Task objective | Every line from the opening of the records to the line with "the cement of" should be restated exactly, with both ends included and the pictures left out.

Data to process |

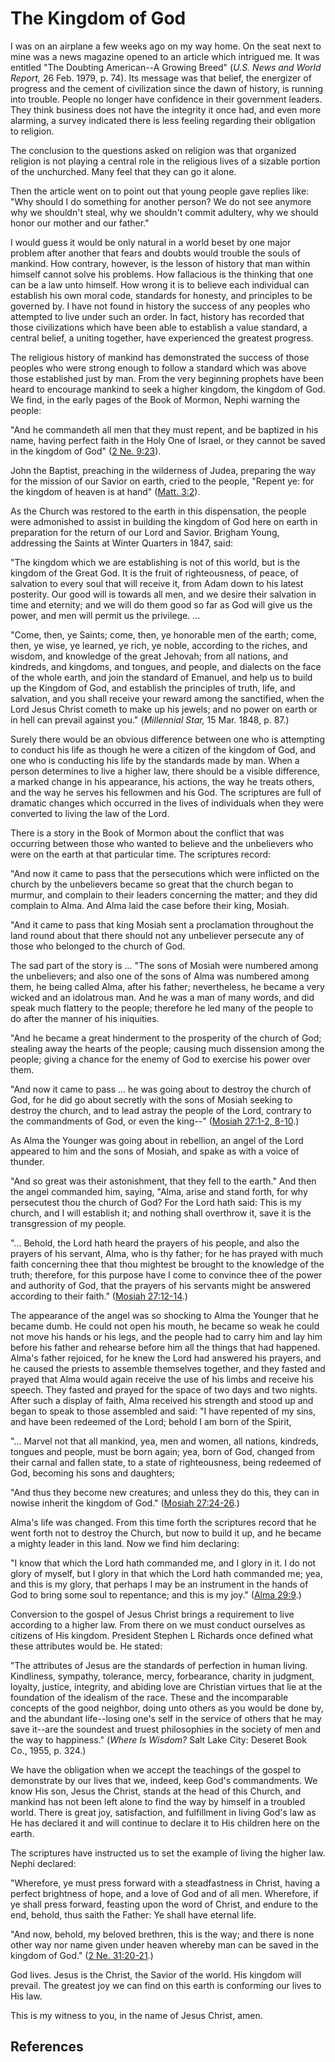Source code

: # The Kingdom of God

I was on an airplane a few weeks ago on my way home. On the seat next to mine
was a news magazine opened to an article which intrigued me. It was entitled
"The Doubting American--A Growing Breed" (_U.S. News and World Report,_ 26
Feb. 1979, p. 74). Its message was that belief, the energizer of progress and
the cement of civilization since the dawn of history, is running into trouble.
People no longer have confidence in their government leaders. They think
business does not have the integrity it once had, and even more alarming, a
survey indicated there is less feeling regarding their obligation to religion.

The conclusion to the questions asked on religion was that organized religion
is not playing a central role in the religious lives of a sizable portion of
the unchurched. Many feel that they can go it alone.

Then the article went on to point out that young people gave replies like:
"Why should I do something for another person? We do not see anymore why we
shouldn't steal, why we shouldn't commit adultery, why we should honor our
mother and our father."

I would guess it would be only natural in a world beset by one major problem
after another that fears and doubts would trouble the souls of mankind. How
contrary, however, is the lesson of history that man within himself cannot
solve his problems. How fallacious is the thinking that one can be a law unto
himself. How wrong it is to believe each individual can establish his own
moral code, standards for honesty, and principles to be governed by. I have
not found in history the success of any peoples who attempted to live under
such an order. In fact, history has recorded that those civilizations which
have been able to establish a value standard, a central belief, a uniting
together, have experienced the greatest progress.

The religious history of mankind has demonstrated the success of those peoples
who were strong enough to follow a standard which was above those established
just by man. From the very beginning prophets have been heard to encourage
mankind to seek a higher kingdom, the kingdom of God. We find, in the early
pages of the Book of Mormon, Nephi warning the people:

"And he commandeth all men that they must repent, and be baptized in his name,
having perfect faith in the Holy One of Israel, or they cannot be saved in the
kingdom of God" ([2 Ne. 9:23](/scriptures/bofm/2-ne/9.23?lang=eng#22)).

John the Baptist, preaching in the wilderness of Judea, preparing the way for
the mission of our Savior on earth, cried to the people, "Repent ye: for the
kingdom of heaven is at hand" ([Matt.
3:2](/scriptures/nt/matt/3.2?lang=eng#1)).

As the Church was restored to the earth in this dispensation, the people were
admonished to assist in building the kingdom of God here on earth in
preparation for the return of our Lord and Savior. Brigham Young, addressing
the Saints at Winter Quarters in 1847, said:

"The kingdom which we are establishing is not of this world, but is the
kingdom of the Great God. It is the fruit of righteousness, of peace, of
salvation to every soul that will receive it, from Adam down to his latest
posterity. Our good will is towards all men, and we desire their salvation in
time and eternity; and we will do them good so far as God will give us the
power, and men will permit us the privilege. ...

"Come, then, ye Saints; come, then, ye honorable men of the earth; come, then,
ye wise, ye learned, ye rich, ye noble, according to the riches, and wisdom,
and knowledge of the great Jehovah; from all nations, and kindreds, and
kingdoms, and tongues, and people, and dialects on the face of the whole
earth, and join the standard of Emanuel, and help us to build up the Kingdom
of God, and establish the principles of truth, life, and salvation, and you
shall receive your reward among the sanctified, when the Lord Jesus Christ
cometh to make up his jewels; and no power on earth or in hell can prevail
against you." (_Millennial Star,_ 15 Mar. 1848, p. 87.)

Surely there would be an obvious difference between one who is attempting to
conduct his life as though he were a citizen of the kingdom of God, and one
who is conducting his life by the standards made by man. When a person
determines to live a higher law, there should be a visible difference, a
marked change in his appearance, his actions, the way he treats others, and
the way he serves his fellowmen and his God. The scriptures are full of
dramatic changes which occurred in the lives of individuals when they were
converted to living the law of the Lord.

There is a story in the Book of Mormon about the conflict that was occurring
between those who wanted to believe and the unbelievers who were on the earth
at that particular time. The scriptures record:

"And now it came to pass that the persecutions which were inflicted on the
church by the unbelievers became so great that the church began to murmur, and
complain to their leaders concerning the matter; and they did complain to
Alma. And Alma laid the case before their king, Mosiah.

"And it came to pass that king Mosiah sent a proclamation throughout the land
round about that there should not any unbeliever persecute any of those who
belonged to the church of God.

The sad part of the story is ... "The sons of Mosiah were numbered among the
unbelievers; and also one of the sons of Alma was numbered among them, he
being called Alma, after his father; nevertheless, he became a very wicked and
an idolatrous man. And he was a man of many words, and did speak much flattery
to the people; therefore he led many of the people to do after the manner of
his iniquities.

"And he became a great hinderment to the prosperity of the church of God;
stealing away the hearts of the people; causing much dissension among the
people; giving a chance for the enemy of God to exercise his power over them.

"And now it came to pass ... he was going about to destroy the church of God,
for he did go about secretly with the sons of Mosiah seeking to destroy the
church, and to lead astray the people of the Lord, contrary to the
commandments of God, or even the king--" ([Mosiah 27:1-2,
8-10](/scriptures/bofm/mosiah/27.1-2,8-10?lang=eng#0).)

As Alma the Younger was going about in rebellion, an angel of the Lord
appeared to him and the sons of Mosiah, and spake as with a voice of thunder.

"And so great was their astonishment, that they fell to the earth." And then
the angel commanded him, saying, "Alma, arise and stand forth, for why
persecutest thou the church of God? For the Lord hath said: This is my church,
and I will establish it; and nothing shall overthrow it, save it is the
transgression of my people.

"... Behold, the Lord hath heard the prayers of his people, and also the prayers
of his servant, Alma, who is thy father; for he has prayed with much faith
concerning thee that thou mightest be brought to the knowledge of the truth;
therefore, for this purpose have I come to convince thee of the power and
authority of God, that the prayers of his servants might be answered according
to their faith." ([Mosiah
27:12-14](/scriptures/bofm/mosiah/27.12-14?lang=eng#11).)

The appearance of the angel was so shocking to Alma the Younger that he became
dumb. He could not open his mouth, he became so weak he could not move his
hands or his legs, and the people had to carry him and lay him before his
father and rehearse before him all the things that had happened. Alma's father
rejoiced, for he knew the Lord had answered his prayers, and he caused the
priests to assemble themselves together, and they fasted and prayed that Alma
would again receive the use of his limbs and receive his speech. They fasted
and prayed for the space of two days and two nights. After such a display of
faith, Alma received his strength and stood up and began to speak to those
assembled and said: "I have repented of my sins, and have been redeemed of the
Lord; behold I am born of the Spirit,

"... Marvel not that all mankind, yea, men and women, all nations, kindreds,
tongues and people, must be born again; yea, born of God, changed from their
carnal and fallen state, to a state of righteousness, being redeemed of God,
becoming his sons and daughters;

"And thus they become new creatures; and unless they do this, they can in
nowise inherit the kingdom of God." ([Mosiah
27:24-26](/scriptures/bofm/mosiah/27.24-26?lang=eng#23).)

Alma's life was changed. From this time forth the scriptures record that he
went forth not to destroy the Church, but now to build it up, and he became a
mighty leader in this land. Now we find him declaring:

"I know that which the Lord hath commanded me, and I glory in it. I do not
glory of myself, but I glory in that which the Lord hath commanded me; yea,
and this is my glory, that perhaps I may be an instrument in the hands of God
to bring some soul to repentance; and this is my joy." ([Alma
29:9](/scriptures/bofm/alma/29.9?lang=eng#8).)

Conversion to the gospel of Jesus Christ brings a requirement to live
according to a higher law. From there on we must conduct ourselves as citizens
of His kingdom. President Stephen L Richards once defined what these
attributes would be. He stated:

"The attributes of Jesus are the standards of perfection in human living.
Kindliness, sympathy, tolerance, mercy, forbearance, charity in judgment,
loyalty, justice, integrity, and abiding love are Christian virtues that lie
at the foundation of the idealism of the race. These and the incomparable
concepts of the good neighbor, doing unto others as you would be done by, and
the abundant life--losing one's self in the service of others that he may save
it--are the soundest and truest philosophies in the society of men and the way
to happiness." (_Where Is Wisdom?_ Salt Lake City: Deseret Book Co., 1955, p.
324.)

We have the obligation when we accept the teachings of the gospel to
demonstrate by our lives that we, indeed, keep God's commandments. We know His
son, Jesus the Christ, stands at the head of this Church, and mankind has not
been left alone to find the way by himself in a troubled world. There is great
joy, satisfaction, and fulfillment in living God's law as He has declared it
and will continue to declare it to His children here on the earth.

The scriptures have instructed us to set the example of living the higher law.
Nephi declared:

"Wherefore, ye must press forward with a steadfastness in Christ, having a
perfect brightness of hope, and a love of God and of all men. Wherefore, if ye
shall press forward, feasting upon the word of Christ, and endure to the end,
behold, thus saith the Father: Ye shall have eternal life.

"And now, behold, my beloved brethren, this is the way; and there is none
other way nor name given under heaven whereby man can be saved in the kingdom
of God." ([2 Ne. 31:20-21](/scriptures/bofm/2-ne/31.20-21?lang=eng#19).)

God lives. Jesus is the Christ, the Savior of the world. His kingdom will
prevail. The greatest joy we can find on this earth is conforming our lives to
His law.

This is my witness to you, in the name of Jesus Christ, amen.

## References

Reply |
Source code

: # The Kingdom of God

I was on an airplane a few weeks ago on my way home. On the seat next to mine
was a news magazine opened to an article which intrigued me. It was entitled
"The Doubting American--A Growing Breed" (_U.S. News and World Report,_ 26
Feb. 1979, p. 74). Its message was that belief, the energizer of progress and
the cement of civilization since the dawn of history, is running into trouble.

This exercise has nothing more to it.